**LONGEST COMMON SUBSEQUENCE**

LCS stands for

**Longest common subsequence**. It is a classic computer science problem, the basis of file comparison programs such as diff, and has applications in bioinformatics. If you are studying LCS for the first time , I would recommend you to read it from CLRS- Introduction to Algorithms . Charles Liesersen (one of the authors of the book) himself explains it here . I must confess he explains it pretty well in this video . You may also visit the corresponding wiki article Its a pretty long article but they have mentioned everything very neatly .

**LCS Problem Statement**

*:*Given two sequences, find the length of longest subsequence present in both of them. A subsequence is a sequence that appears in the same relative order, but not necessarily contiguous. For example, “abc”, “abg”, “bdf”, “aeg”, ‘”acefg”, .. etc are subsequences of “abcdefg”. So a string of length n has 2^n different possible subsequences.

**Examples:**

LCS for input Sequences “ABCDGH” and “AEDFHR” is “ADH” of length 3.

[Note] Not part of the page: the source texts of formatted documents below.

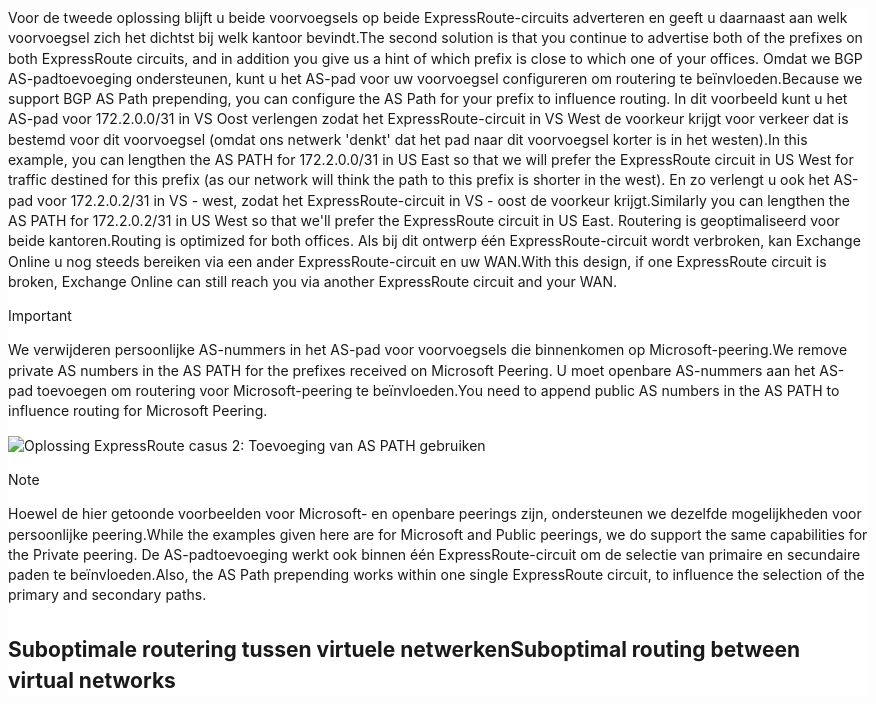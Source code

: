<span data-ttu-id="48acb-155">Voor de tweede oplossing blijft u beide voorvoegsels op beide ExpressRoute-circuits adverteren en geeft u daarnaast aan welk voorvoegsel zich het dichtst bij welk kantoor bevindt.</span><span class="sxs-lookup"><span data-stu-id="48acb-155">The second solution is that you continue to advertise both of the prefixes on both ExpressRoute circuits, and in addition you give us a hint of which prefix is close to which one of your offices.</span></span> <span data-ttu-id="48acb-156">Omdat we BGP AS-padtoevoeging ondersteunen, kunt u het AS-pad voor uw voorvoegsel configureren om routering te beïnvloeden.</span><span class="sxs-lookup"><span data-stu-id="48acb-156">Because we support BGP AS Path prepending, you can configure the AS Path for your prefix to influence routing.</span></span> <span data-ttu-id="48acb-157">In dit voorbeeld kunt u het AS-pad voor 172.2.0.0/31 in VS Oost verlengen zodat het ExpressRoute-circuit in VS West de voorkeur krijgt voor verkeer dat is bestemd voor dit voorvoegsel (omdat ons netwerk 'denkt' dat het pad naar dit voorvoegsel korter is in het westen).</span><span class="sxs-lookup"><span data-stu-id="48acb-157">In this example, you can lengthen the AS PATH for 172.2.0.0/31 in US East so that we will prefer the ExpressRoute circuit in US West for traffic destined for this prefix (as our network will think the path to this prefix is shorter in the west).</span></span> <span data-ttu-id="48acb-158">En zo verlengt u ook het AS-pad voor 172.2.0.2/31 in VS - west, zodat het ExpressRoute-circuit in VS - oost de voorkeur krijgt.</span><span class="sxs-lookup"><span data-stu-id="48acb-158">Similarly you can lengthen the AS PATH for 172.2.0.2/31 in US West so that we'll prefer the ExpressRoute circuit in US East.</span></span> <span data-ttu-id="48acb-159">Routering is geoptimaliseerd voor beide kantoren.</span><span class="sxs-lookup"><span data-stu-id="48acb-159">Routing is optimized for both offices.</span></span> <span data-ttu-id="48acb-160">Als bij dit ontwerp één ExpressRoute-circuit wordt verbroken, kan Exchange Online u nog steeds bereiken via een ander ExpressRoute-circuit en uw WAN.</span><span class="sxs-lookup"><span data-stu-id="48acb-160">With this design, if one ExpressRoute circuit is broken, Exchange Online can still reach you via another ExpressRoute circuit and your WAN.</span></span> 

> [!IMPORTANT]
> <span data-ttu-id="48acb-161">We verwijderen persoonlijke AS-nummers in het AS-pad voor voorvoegsels die binnenkomen op Microsoft-peering.</span><span class="sxs-lookup"><span data-stu-id="48acb-161">We remove private AS numbers in the AS PATH for the prefixes received on Microsoft Peering.</span></span> <span data-ttu-id="48acb-162">U moet openbare AS-nummers aan het AS-pad toevoegen om routering voor Microsoft-peering te beïnvloeden.</span><span class="sxs-lookup"><span data-stu-id="48acb-162">You need to append public AS numbers in the AS PATH to influence routing for Microsoft Peering.</span></span>
> 
> 

![Oplossing ExpressRoute casus 2: Toevoeging van AS PATH gebruiken](./media/expressroute-optimize-routing/expressroute-case2-solution.png)

> [!NOTE]
> <span data-ttu-id="48acb-164">Hoewel de hier getoonde voorbeelden voor Microsoft- en openbare peerings zijn, ondersteunen we dezelfde mogelijkheden voor persoonlijke peering.</span><span class="sxs-lookup"><span data-stu-id="48acb-164">While the examples given here are for Microsoft and Public peerings, we do support the same capabilities for the Private peering.</span></span> <span data-ttu-id="48acb-165">De AS-padtoevoeging werkt ook binnen één ExpressRoute-circuit om de selectie van primaire en secundaire paden te beïnvloeden.</span><span class="sxs-lookup"><span data-stu-id="48acb-165">Also, the AS Path prepending works within one single ExpressRoute circuit, to influence the selection of the primary and secondary paths.</span></span>
> 
> 

## <a name="suboptimal-routing-between-virtual-networks"></a><span data-ttu-id="48acb-166">Suboptimale routering tussen virtuele netwerken</span><span class="sxs-lookup"><span data-stu-id="48acb-166">Suboptimal routing between virtual networks</span></span>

LCS for input Sequences “AGGTAB” and “GXTXAYB” is “GTAB” of length 4.

Still not clear with the problem formulation / algo ?? look at the animations here.

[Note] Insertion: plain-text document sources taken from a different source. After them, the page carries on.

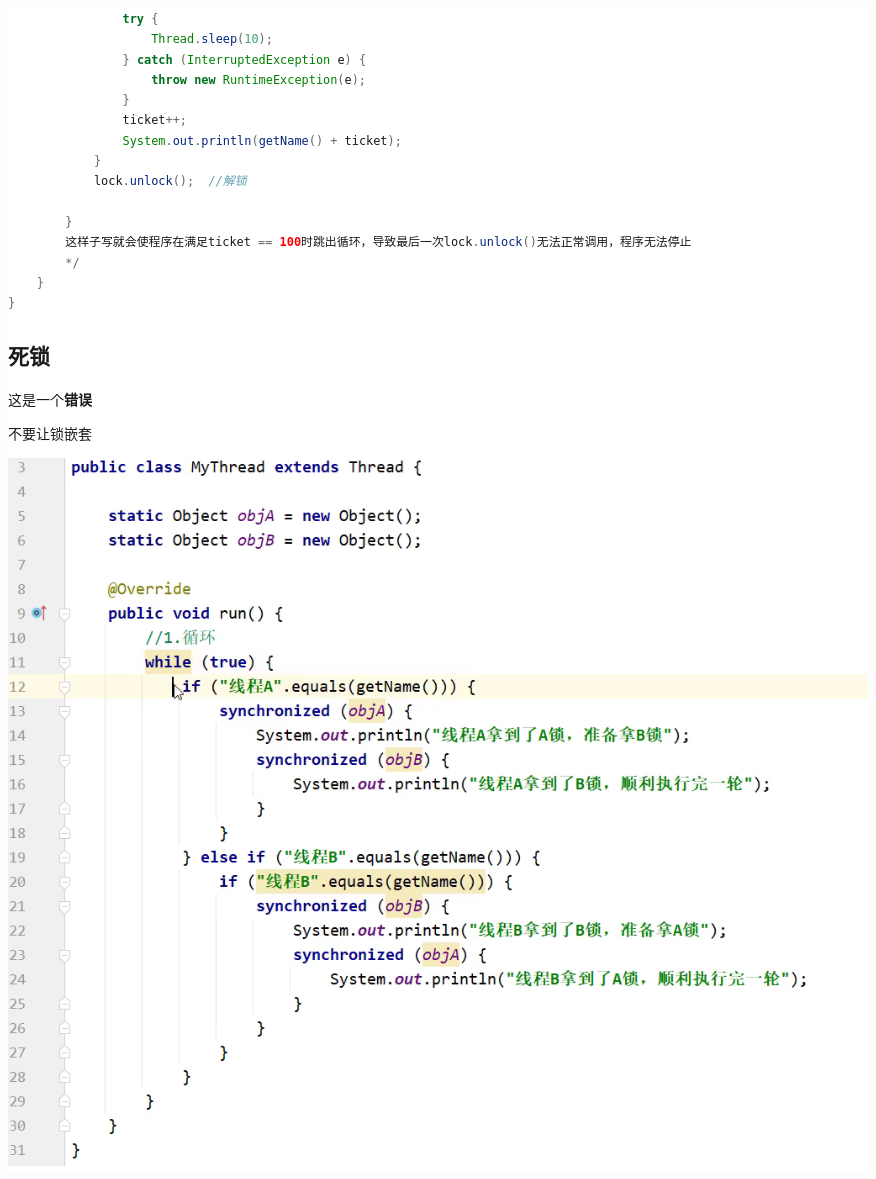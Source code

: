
 ```Java
                try {
                    Thread.sleep(10);
                } catch (InterruptedException e) {
                    throw new RuntimeException(e);
                }
                ticket++;
                System.out.println(getName() + ticket);
            }
            lock.unlock();  //解锁

        }
        这样子写就会使程序在满足ticket == 100时跳出循环，导致最后一次lock.unlock()无法正常调用，程序无法停止
        */
    }
}
```

## 死锁

这是一个**错误**

不要让锁嵌套

​![image](assets/image-20240521190024-xmq6mog.png)​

Here is a code of mine that finds the LCS of two strings given as input .

**Recursive code:**

[sourcecode language="cpp"]

int max(int a,int b)

{

if(a<b)return b;

return a;

}

int recursive_lcs_length(char * x, char * y)

{

if (*x == '\0' || *y == '\0') return 0;

else if (*x == *y) return 1 + recursive_lcs_length(x+1, y+1);

else return max(recursive_lcs_length(x+1,y), recursive_lcs_length(x,y+1));

}

[/sourcecode]

Recursive code takes O(2^n) time in the worst case- the two strings have no matching characters, so the last line is always executed. Its very inefficient. Lets now see the DP code.

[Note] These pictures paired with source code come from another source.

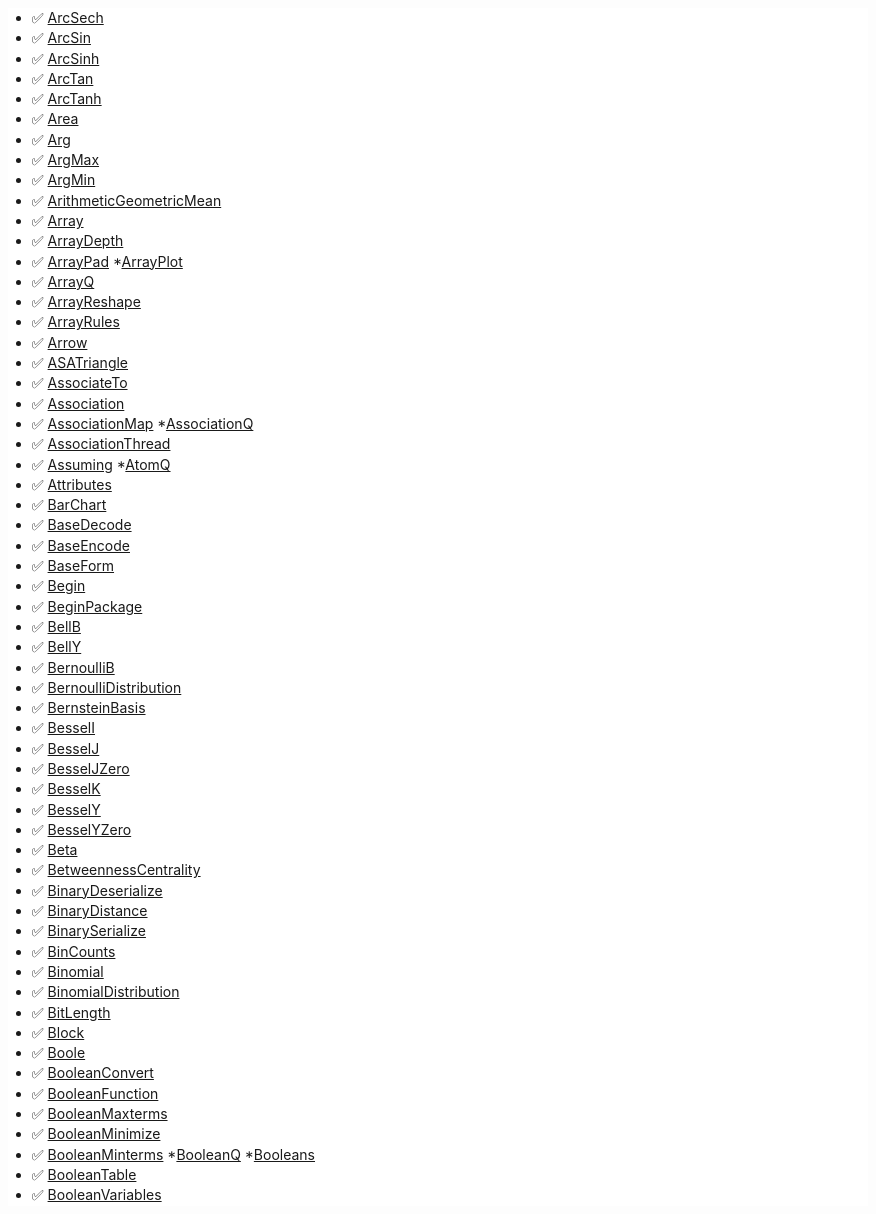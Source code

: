 * &#x2705; [ArcSech](functions/ArcSech.md)
* &#x2705; [ArcSin](functions/ArcSin.md)
* &#x2705; [ArcSinh](functions/ArcSinh.md)
* &#x2705; [ArcTan](functions/ArcTan.md)
* &#x2705; [ArcTanh](functions/ArcTanh.md)
* &#x2705; [Area](functions/Area.md)
* &#x2705; [Arg](functions/Arg.md)
* &#x2705; [ArgMax](functions/ArgMax.md)
* &#x2705; [ArgMin](functions/ArgMin.md)
* &#x2705; [ArithmeticGeometricMean](functions/ArithmeticGeometricMean.md)
* &#x2705; [Array](functions/Array.md)
* &#x2705; [ArrayDepth](functions/ArrayDepth.md)
* &#x2705; [ArrayPad](functions/ArrayPad.md)
*[ArrayPlot](functions/ArrayPlot.md)
* &#x2705; [ArrayQ](functions/ArrayQ.md)
* &#x2705; [ArrayReshape](functions/ArrayReshape.md)
* &#x2705; [ArrayRules](functions/ArrayRules.md)
* &#x2705; [Arrow](functions/Arrow.md)
* &#x2705; [ASATriangle](functions/ASATriangle.md)
* &#x2705; [AssociateTo](functions/AssociateTo.md)
* &#x2705; [Association](functions/Association.md)
* &#x2705; [AssociationMap](functions/AssociationMap.md)
*[AssociationQ](functions/AssociationQ.md)
* &#x2705; [AssociationThread](functions/AssociationThread.md)
* &#x2705; [Assuming](functions/Assuming.md)
*[AtomQ](functions/AtomQ.md)
* &#x2705; [Attributes](functions/Attributes.md)
* &#x2705; [BarChart](functions/BarChart.md)
* &#x2705; [BaseDecode](functions/BaseDecode.md)
* &#x2705; [BaseEncode](functions/BaseEncode.md)
* &#x2705; [BaseForm](functions/BaseForm.md)
* &#x2705; [Begin](functions/Begin.md)
* &#x2705; [BeginPackage](functions/BeginPackage.md)
* &#x2705; [BellB](functions/BellB.md)
* &#x2705; [BellY](functions/BellY.md)
* &#x2705; [BernoulliB](functions/BernoulliB.md)
* &#x2705; [BernoulliDistribution](functions/BernoulliDistribution.md)
* &#x2705; [BernsteinBasis](functions/BernsteinBasis.md)
* &#x2705; [BesselI](functions/BesselI.md)
* &#x2705; [BesselJ](functions/BesselJ.md)
* &#x2705; [BesselJZero](functions/BesselJZero.md)
* &#x2705; [BesselK](functions/BesselK.md)
* &#x2705; [BesselY](functions/BesselY.md)
* &#x2705; [BesselYZero](functions/BesselYZero.md)
* &#x2705; [Beta](functions/Beta.md)
* &#x2705; [BetweennessCentrality](functions/BetweennessCentrality.md)
* &#x2705; [BinaryDeserialize](functions/BinaryDeserialize.md)
* &#x2705; [BinaryDistance](functions/BinaryDistance.md)
* &#x2705; [BinarySerialize](functions/BinarySerialize.md)
* &#x2705; [BinCounts](functions/BinCounts.md)
* &#x2705; [Binomial](functions/Binomial.md)
* &#x2705; [BinomialDistribution](functions/BinomialDistribution.md)
* &#x2705; [BitLength](functions/BitLength.md)
* &#x2705; [Block](functions/Block.md)
* &#x2705; [Boole](functions/Boole.md)
* &#x2705; [BooleanConvert](functions/BooleanConvert.md)
* &#x2705; [BooleanFunction](functions/BooleanFunction.md)
* &#x2705; [BooleanMaxterms](functions/BooleanMaxterms.md)
* &#x2705; [BooleanMinimize](functions/BooleanMinimize.md)
* &#x2705; [BooleanMinterms](functions/BooleanMinterms.md)
*[BooleanQ](functions/BooleanQ.md)
*[Booleans](functions/Booleans.md)
* &#x2705; [BooleanTable](functions/BooleanTable.md)
* &#x2705; [BooleanVariables](functions/BooleanVariables.md)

**Dynamic Programming Code (Bottom-up):**

[sourcecode language="cpp"]

#include <stdio.h>

#include <string.h>

#define MAX 100

char X[MAX],Y[MAX];

int i,j,m,n,c[MAX][MAX],b[MAX][MAX];

int LCSlength()

{

m=strlen(X);

n=strlen(Y);

for (i=1;i<=m;i++) c[i][0]=0;

for (j=0;j<=n;j++) c[0][j]=0;

for (i=1;i<=m;i++)

for (j=1;j<=n;j++) {

if (X[i-1]==Y[j-1]) {

c[i][j]=c[i-1][j-1]+1;

b[i][j]=1;

}

else if (c[i-1][j]>=c[i][j-1]) {

c[i][j]=c[i-1][j];

b[i][j]=2;

}

else {

c[i][j]=c[i][j-1];

b[i][j]=3;

}

}

return c[m][n];

}

void printLCS(int i,int j)

{

if (i==0 || j==0) return;

if (b[i][j]==1) {

printLCS(i-1,j-1);

printf("%c",X[i-1]);

}

else if (b[i][j]==2)

printLCS(i-1,j);

else

printLCS(i,j-1);

}

int main()

{

while (1) {

gets(X);

if (feof(stdin)) break;

gets(Y);

printf("LCS length -> %d\n",LCSlength());

printLCS(m,n);

printf("\n");

}

}

[/sourcecode]

The DP code above moves bottom-up. It solves all the subproblems. Sometimes it may not be required to solve all the subproblems but only a few of them. This is what the memoization techenique does. Look at the code using memoization below:

**Memoization Technique (Top-down):**

[sourcecode language="cpp"]

int max(int a,int b)

{

if(a<b)return b;

return a;

}

int lcs_memo(char* x, int n, char* y,int m)

{

int memo[n+1][m+1];

int result=0;

for(int i=0;i<=n;i++)

for(int j=0;j<=m;j++)

memo[i][j]=-1;

/*base cases*/

if(m==0)return 0;

if(n==0)return 0;

/*see if already calculated*/

if(memo[n][m]!=-1) return memo[n][m];

/*if not calculated, calculate now*/

if(x[n]==y[m])

result=1+lcs_memo(x,n-1,y,m-1);

else

result=max(lcs_memo(x,n-1,y,m),lcs_memo(x,n,y,m-1));

/*save result*/

memo[n][m]=result;

return result;

}

[/sourcecode]

The LCS code above (both DP and memoization techniques) takes O(n-square) time and O(n-square) space . It is possible to write a little more efficient code for LCS . The time complexity is the same (or probably a little higher in terms of bigger constants) but the space complexity can be reduced to be linear . Check the code here . Note that the LCS is not unique. If you want to find all the LCSs see the pseudocode at wiki. Lastly, lcs can also be found using the edit distance algo by making the cost of replacement greater than that of an insertion plus a deletion.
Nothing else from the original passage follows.